David compared the DNA molecules (data chunks) to Legos, only they are the same pieces in a million different colors Each piece represents some segment of data bits/bytes. Using chemistry and proprietary IP each separate DNA molecule self organizes (connects) into a data strand, representing the information you want to store.
Reading DNA involves, off the shelf, DNA sequencers. The one Catalog currently uses is the Oxford NanoPore device, but there are others. David didn’t say how fast they could read DNA data. But current DNA reading devices destroy the data. So making replicas of the data would be required to read it.
David said their current write device is L shaped with one leg about 14’ (4.3m) long and the other about 12’ (3.7m) long with each leg being about 3’ (0.9m) wide.
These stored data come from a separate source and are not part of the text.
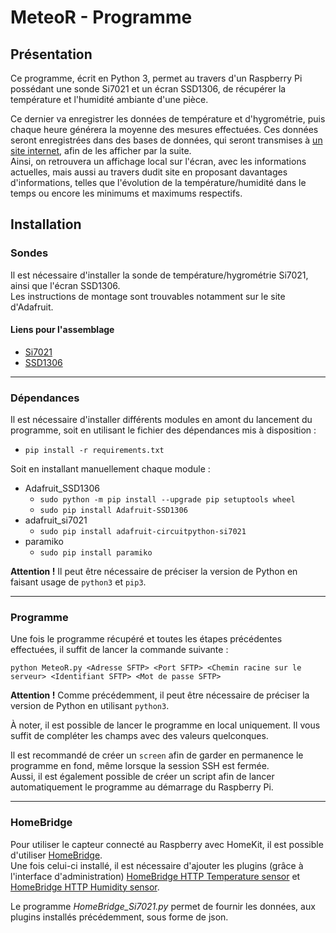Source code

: # MeteoR - Programme

## **Présentation**
Ce programme, écrit en Python 3, permet au travers d'un Raspberry Pi
possédant une sonde Si7021 et un écran SSD1306, de récupérer la température et
l'humidité ambiante d'une pièce.

Ce dernier va enregistrer les données de température et d'hygrométrie, puis
chaque heure générera la moyenne des mesures effectuées. Ces données seront
enregistrées dans des bases de données, qui seront transmises à [un site
internet](https://github.com/LoicDblt/MeteoR-Site), afin de les afficher par la
suite.  
Ainsi, on retrouvera un affichage local sur l'écran, avec les informations
actuelles, mais aussi au travers dudit site en proposant davantages
d'informations, telles que l'évolution de la température/humidité dans le temps
ou encore les minimums et maximums respectifs.

## **Installation**
 ### Sondes
 Il est nécessaire d'installer la sonde de température/hygrométrie Si7021,
 ainsi que l'écran SSD1306.  
 Les instructions de montage sont trouvables notamment sur le site d'Adafruit.

 #### Liens pour l'assemblage
 * [Si7021](https://learn.adafruit.com/adafruit-si7021-temperature-plus-humidity-sensor/assembly)
 * [SSD1306](https://learn.adafruit.com/monochrome-oled-breakouts/wiring-128x64-oleds)
 
 ---
 
 ### Dépendances
 Il est nécessaire d'installer différents modules en amont du lancement du
 programme, soit en utilisant le fichier des dépendances mis à disposition :
 * ```pip install -r requirements.txt```

 Soit en installant manuellement chaque module :
 * Adafruit_SSD1306
   * ```sudo python -m pip install --upgrade pip setuptools wheel```
   * ```sudo pip install Adafruit-SSD1306```
 * adafruit_si7021
   * ```sudo pip install adafruit-circuitpython-si7021```
 * paramiko
   * ```sudo pip install paramiko```

 **Attention !** Il peut être nécessaire de préciser la version de Python en
 faisant usage de ```python3``` et ```pip3```.

---

 ### Programme
 Une fois le programme récupéré et toutes les étapes précédentes effectuées,
 il suffit de lancer la commande suivante :

 ```python MeteoR.py <Adresse SFTP> <Port SFTP> <Chemin racine sur le serveur> <Identifiant SFTP> <Mot de passe SFTP>```

 **Attention !** Comme précédemment, il peut être nécessaire de préciser la
 version de Python en utilisant ```python3```.

 À noter, il est possible de lancer le programme en local uniquement. Il vous
  suffit de compléter les champs avec des valeurs quelconques.
 
 Il est recommandé de créer un ```screen``` afin de garder en permanence le
 programme en fond, même lorsque la session SSH est fermée.  
 Aussi, il est également possible de créer un script afin de lancer
 automatiquement le programme au démarrage du Raspberry Pi.

---

 ### HomeBridge
 Pour utiliser le capteur connecté au Raspberry avec HomeKit, il est possible d'utiliser [HomeBridge](https://github.com/homebridge/homebridge/wiki/Install-Homebridge-on-Raspbian).  
 Une fois celui-ci installé, il est nécessaire d'ajouter les plugins (grâce à l'interface d'administration)
 [HomeBridge HTTP Temperature sensor](https://github.com/Supereg/homebridge-http-temperature-sensor#readme)
 et [HomeBridge HTTP Humidity sensor](https://github.com/Supereg/homebridge-http-humidity-sensor#readme).  
 
Le programme *HomeBridge_Si7021.py* permet de fournir les données, aux plugins installés précédemment, sous forme de json.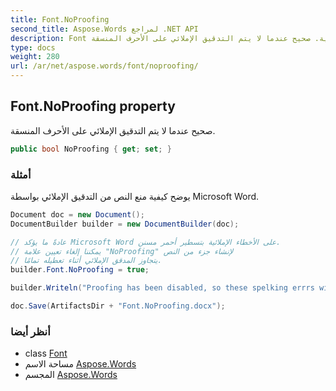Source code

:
 ```yaml
---
title: Font.NoProofing
second_title: Aspose.Words لمراجع .NET API
description: Font ملكية. صحيح عندما لا يتم التدقيق الإملائي على الأحرف المنسقة.
type: docs
weight: 280
url: /ar/net/aspose.words/font/noproofing/
---
```

## Font.NoProofing property

صحيح عندما لا يتم التدقيق الإملائي على الأحرف المنسقة.

```csharp
public bool NoProofing { get; set; }
```

### أمثلة

يوضح كيفية منع النص من التدقيق الإملائي بواسطة Microsoft Word.

```csharp
Document doc = new Document();
DocumentBuilder builder = new DocumentBuilder(doc);

// عادةً ما يؤكد Microsoft Word على الأخطاء الإملائية بتسطير أحمر مسنن.
// يمكننا إلغاء تعيين علامة "NoProofing" لإنشاء جزء من النص
// يتجاوز المدقق الإملائي أثناء تعطيله تمامًا.
builder.Font.NoProofing = true;

builder.Writeln("Proofing has been disabled, so these spelking errrs will not display red lines underneath.");

doc.Save(ArtifactsDir + "Font.NoProofing.docx");
```

### أنظر أيضا

* class [Font](../)
* مساحة الاسم [Aspose.Words](../../font/)
* المجسم [Aspose.Words](../../../)


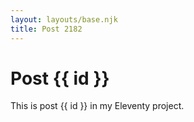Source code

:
 ```yaml
---
layout: layouts/base.njk
title: Post 2182
---
```


# Post {{ id }}

This is post {{ id }} in my Eleventy project.
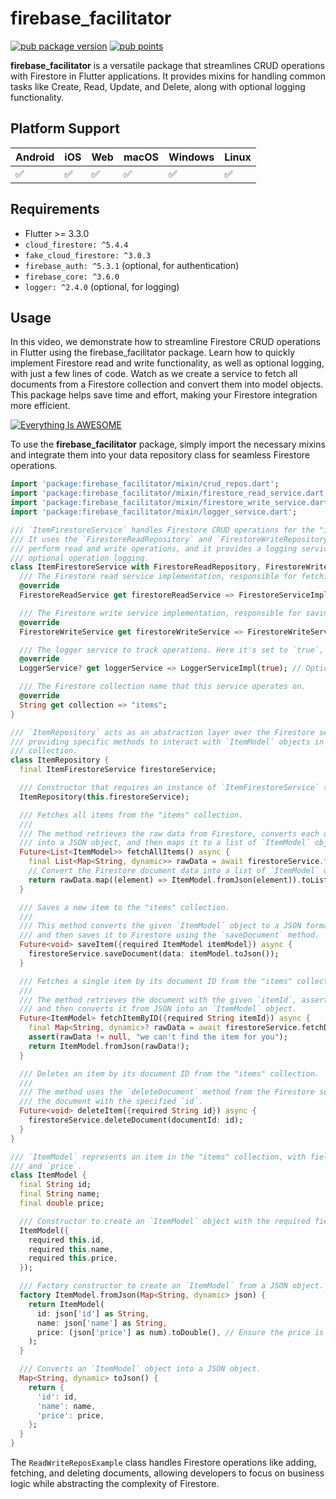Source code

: 

# firebase\_facilitator

[![pub package version](https://img.shields.io/pub/v/firebase_facilitator.svg)](https://pub.dev/packages/firebase_facilitator) [![pub points](https://img.shields.io/pub/points/firebase_facilitator?color=2E8B57&label=pub%20points)](https://pub.dev/packages/firebase_facilitator/score)

**firebase\_facilitator** is a versatile package that streamlines CRUD operations with Firestore in Flutter applications. It provides mixins for handling common tasks like Create, Read, Update, and Delete, along with optional logging functionality.

## Platform Support

| Android | iOS | Web | macOS | Windows | Linux |
| --- | --- | --- | --- | --- | --- |
| ✅   | ✅   | ✅   | ✅   | ✅   | ✅   |

## Requirements

*   Flutter >= 3.3.0
*   `cloud_firestore: ^5.4.4`
*   `fake_cloud_firestore: ^3.0.3`
*   `firebase_auth: ^5.3.1` (optional, for authentication)
*   `firebase_core: ^3.6.0`
*   `logger: ^2.4.0` (optional, for logging)

## Usage

In this video, we demonstrate how to streamline Firestore CRUD operations in Flutter using the firebase_facilitator package. Learn how to quickly implement Firestore read and write functionality, as well as optional logging, with just a few lines of code. Watch as we create a service to fetch all documents from a Firestore collection and convert them into model objects. This package helps save time and effort, making your Firestore integration more efficient.

[![Everything Is AWESOME](https://i9.ytimg.com/vi_webp/pReLQ-5sTaE/mq2.webp?sqp=CJjOqbgG-oaymwEmCMACELQB8quKqQMa8AEB-AH-CYAC0AWKAgwIABABGEsgZShRMA8=&rs=AOn4CLCYyC5yXhKLpiUNef_6jo8QjPa5BQ)](https://www.youtube.com/embed/pReLQ-5sTaE?si=xII5aDz4lUIXQzEK "Everything Is AWESOME")

To use the **firebase\_facilitator** package, simply import the necessary mixins and integrate them into your data repository class for seamless Firestore operations.

```dart
import 'package:firebase_facilitator/mixin/crud_repos.dart';
import 'package:firebase_facilitator/mixin/firestore_read_service.dart';
import 'package:firebase_facilitator/mixin/firestore_write_service.dart';
import 'package:firebase_facilitator/mixin/logger_service.dart';

/// `ItemFirestoreService` handles Firestore CRUD operations for the "items" collection.
/// It uses the `FirestoreReadRepository` and `FirestoreWriteRepository` mixins to
/// perform read and write operations, and it provides a logging service for
/// optional operation logging.
class ItemFirestoreService with FirestoreReadRepository, FirestoreWriteRepository {
  /// The Firestore read service implementation, responsible for fetching data from Firestore.
  @override
  FirestoreReadService get firestoreReadService => FirestoreServiceImpl();

  /// The Firestore write service implementation, responsible for saving and deleting data in Firestore.
  @override
  FirestoreWriteService get firestoreWriteService => FirestoreWriteServiceImpl();

  /// The logger service to track operations. Here it's set to `true`, enabling logging.
  @override
  LoggerService? get loggerService => LoggerServiceImpl(true); // Optional

  /// The Firestore collection name that this service operates on.
  @override
  String get collection => "items";
}

/// `ItemRepository` acts as an abstraction layer over the Firestore service,
/// providing specific methods to interact with `ItemModel` objects in the Firestore
/// collection.
class ItemRepository {
  final ItemFirestoreService firestoreService;

  /// Constructor that requires an instance of `ItemFirestoreService` to be passed in.
  ItemRepository(this.firestoreService);

  /// Fetches all items from the "items" collection.
  ///
  /// The method retrieves the raw data from Firestore, converts each document
  /// into a JSON object, and then maps it to a list of `ItemModel` objects.
  Future<List<ItemModel>> fetchAllItems() async {
    final List<Map<String, dynamic>> rawData = await firestoreService.fetchAllDocuments();
    // Convert the Firestore document data into a list of `ItemModel` objects.
    return rawData.map((element) => ItemModel.fromJson(element)).toList();
  }

  /// Saves a new item to the "items" collection.
  ///
  /// This method converts the given `ItemModel` object to a JSON format
  /// and then saves it to Firestore using the `saveDocument` method.
  Future<void> saveItem({required ItemModel itemModel}) async {
    firestoreService.saveDocument(data: itemModel.toJson());
  }

  /// Fetches a single item by its document ID from the "items" collection.
  ///
  /// The method retrieves the document with the given `itemId`, asserts that it exists,
  /// and then converts it from JSON into an `ItemModel` object.
  Future<ItemModel> fetchItemByID({required String itemId}) async {
    final Map<String, dynamic>? rawData = await firestoreService.fetchDocumentById(docId: itemId);
    assert(rawData != null, "we can't find the item for you");
    return ItemModel.fromJson(rawData!);
  }

  /// Deletes an item by its document ID from the "items" collection.
  ///
  /// The method uses the `deleteDocument` method from the Firestore service to remove
  /// the document with the specified `id`.
  Future<void> deleteItem({required String id}) async {
    firestoreService.deleteDocument(documentId: id);
  }
}

/// `ItemModel` represents an item in the "items" collection, with fields for `id`, `name`,
/// and `price`.
class ItemModel {
  final String id;
  final String name;
  final double price;

  /// Constructor to create an `ItemModel` object with the required fields.
  ItemModel({
    required this.id,
    required this.name,
    required this.price,
  });

  /// Factory constructor to create an `ItemModel` from a JSON object.
  factory ItemModel.fromJson(Map<String, dynamic> json) {
    return ItemModel(
      id: json['id'] as String,
      name: json['name'] as String,
      price: (json['price'] as num).toDouble(), // Ensure the price is converted to a double.
    );
  }

  /// Converts an `ItemModel` object into a JSON object.
  Map<String, dynamic> toJson() {
    return {
      'id': id,
      'name': name,
      'price': price,
    };
  }
}


```




The `ReadWriteReposExample` class handles Firestore operations like adding, fetching, and deleting documents, allowing developers to focus on business logic while abstracting the complexity of Firestore.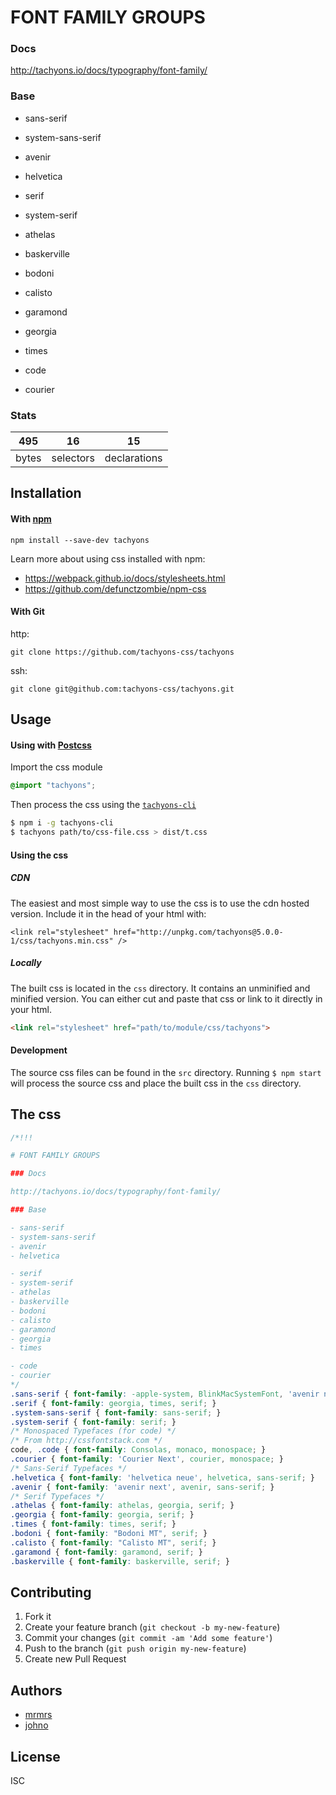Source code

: 

# FONT FAMILY GROUPS

### Docs

http://tachyons.io/docs/typography/font-family/

### Base

- sans-serif
- system-sans-serif
- avenir
- helvetica

- serif
- system-serif
- athelas
- baskerville
- bodoni
- calisto
- garamond
- georgia
- times

- code
- courier


### Stats

495 | 16 | 15
---|---|---
bytes | selectors | declarations

## Installation

#### With [npm](https://npmjs.com)

```
npm install --save-dev tachyons
```

Learn more about using css installed with npm:
* https://webpack.github.io/docs/stylesheets.html
* https://github.com/defunctzombie/npm-css

#### With Git

http:
```
git clone https://github.com/tachyons-css/tachyons
```

ssh:
```
git clone git@github.com:tachyons-css/tachyons.git
```

## Usage

#### Using with [Postcss](https://github.com/postcss/postcss)

Import the css module

```css
@import "tachyons";
```

Then process the css using the [`tachyons-cli`](https://github.com/tachyons-css/tachyons-cli)

```sh
$ npm i -g tachyons-cli
$ tachyons path/to/css-file.css > dist/t.css
```

#### Using the css

##### CDN
The easiest and most simple way to use the css is to use the cdn hosted version. Include it in the head of your html with:

```
<link rel="stylesheet" href="http://unpkg.com/tachyons@5.0.0-1/css/tachyons.min.css" />
```

##### Locally
The built css is located in the `css` directory. It contains an unminified and minified version.
You can either cut and paste that css or link to it directly in your html.

```html
<link rel="stylesheet" href="path/to/module/css/tachyons">
```

#### Development

The source css files can be found in the `src` directory.
Running `$ npm start` will process the source css and place the built css in the `css` directory.

## The css

```css
/*!!!

# FONT FAMILY GROUPS

### Docs

http://tachyons.io/docs/typography/font-family/

### Base

- sans-serif
- system-sans-serif
- avenir
- helvetica

- serif
- system-serif
- athelas
- baskerville
- bodoni
- calisto
- garamond
- georgia
- times

- code
- courier
*/
.sans-serif { font-family: -apple-system, BlinkMacSystemFont, 'avenir next', avenir, 'helvetica neue', helvetica, ubuntu, roboto, noto, 'segoe ui', arial, sans-serif; }
.serif { font-family: georgia, times, serif; }
.system-sans-serif { font-family: sans-serif; }
.system-serif { font-family: serif; }
/* Monospaced Typefaces (for code) */
/* From http://cssfontstack.com */
code, .code { font-family: Consolas, monaco, monospace; }
.courier { font-family: 'Courier Next', courier, monospace; }
/* Sans-Serif Typefaces */
.helvetica { font-family: 'helvetica neue', helvetica, sans-serif; }
.avenir { font-family: 'avenir next', avenir, sans-serif; }
/* Serif Typefaces */
.athelas { font-family: athelas, georgia, serif; }
.georgia { font-family: georgia, serif; }
.times { font-family: times, serif; }
.bodoni { font-family: "Bodoni MT", serif; }
.calisto { font-family: "Calisto MT", serif; }
.garamond { font-family: garamond, serif; }
.baskerville { font-family: baskerville, serif; }
```

## Contributing

1. Fork it
2. Create your feature branch (`git checkout -b my-new-feature`)
3. Commit your changes (`git commit -am 'Add some feature'`)
4. Push to the branch (`git push origin my-new-feature`)
5. Create new Pull Request

## Authors

* [mrmrs](http://mrmrs.io)
* [johno](http://johnotander.com)

## License

ISC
Searching EB of data in minutes?!
DNA strands can be searched (matched) using a search molecule and inserting this into the storage solution (that holds the data strands). Such a molecule will find a place in the data that has a matching (DNA) data element and I believe attach itself to the data strand.
For example, lets say you had recorded all of a country’s emails for a month or so and you wanted to search them for the words, “bomb”, “terrorist”, “kill”, etc. One could create a set of search molecules, replicate them any number of times (depending on how quickly you wanted to search the data and how many matches you expected), and insert them into a data pool with multiple data strands that stored the email traffic.
After some time, you’d come back and your search would be done. You’d need to then extract the search hits, and read out the portion of the data strands (emails) that matched. I’m guessing extraction would involve some sort of (wet) chemical process or filtration.
State of Catalog DNA storage
David mentioned that as a publicity stunt they wrote the whole Wikipedia onto Catalog DNA storage. The whole Wikipedia fit into a cylinder about the height of a big knuckle on your hand and in a width smaller than a finger. The size of the whole Wikipedia, with complete edit history is 10TB uncompressed and if they stored all the edit versions plus its media such as images, videos, audio and other graphics, that would add another 23TB (as of end of 2014), so ~33TB uncompressed.
David believes in 18 months they could have a WORM (write once, read many times) data storage solution that could be deployed in customer data centers which would supply immense data repositories in relatively small solution containers.
CatalogDNA is currently in a number of PoCs with major corporations (not labs or universities) to show how DNA storage technology can be used to solve problems.
David believes that at some point they will be able to make compute engines entirely of DNA. At that point, one could have a combined compute and storage (HCI-like) DNA server using the same technology in a solution. And as mentioned previously, one could replicate from one DNA server & storage to a million DNA servers & storage in just 20 cycles. How’s that for scale out.
David Turek, CTO Catalog DNA
Dave Turek is Catalog’s Chief Technology Officer. He comes to Catalog from IBM where he held numerous executive positions in High Performance Computing and emerging technologies.
He was the development executive for the IBM SP program which produced the first commercially successful massively parallel system; he started IBM’s Linux Cluster business; launched an early offering in Cloud computing called Deep Computing Capacity on Demand; produced the Roadrunner system, the world’s first petascale computer; and was responsible for IBM’s exascale strategy which led to the deployment of the Summit and Sierra systems at Oak Ridge and Lawrence Livermore National Laboratories respectively.
David has been invited to testify to Congress on numerous occasions regarding the future of computing in the US and has helped establish technical collaborations with universities, businesses, and government agencies around the world.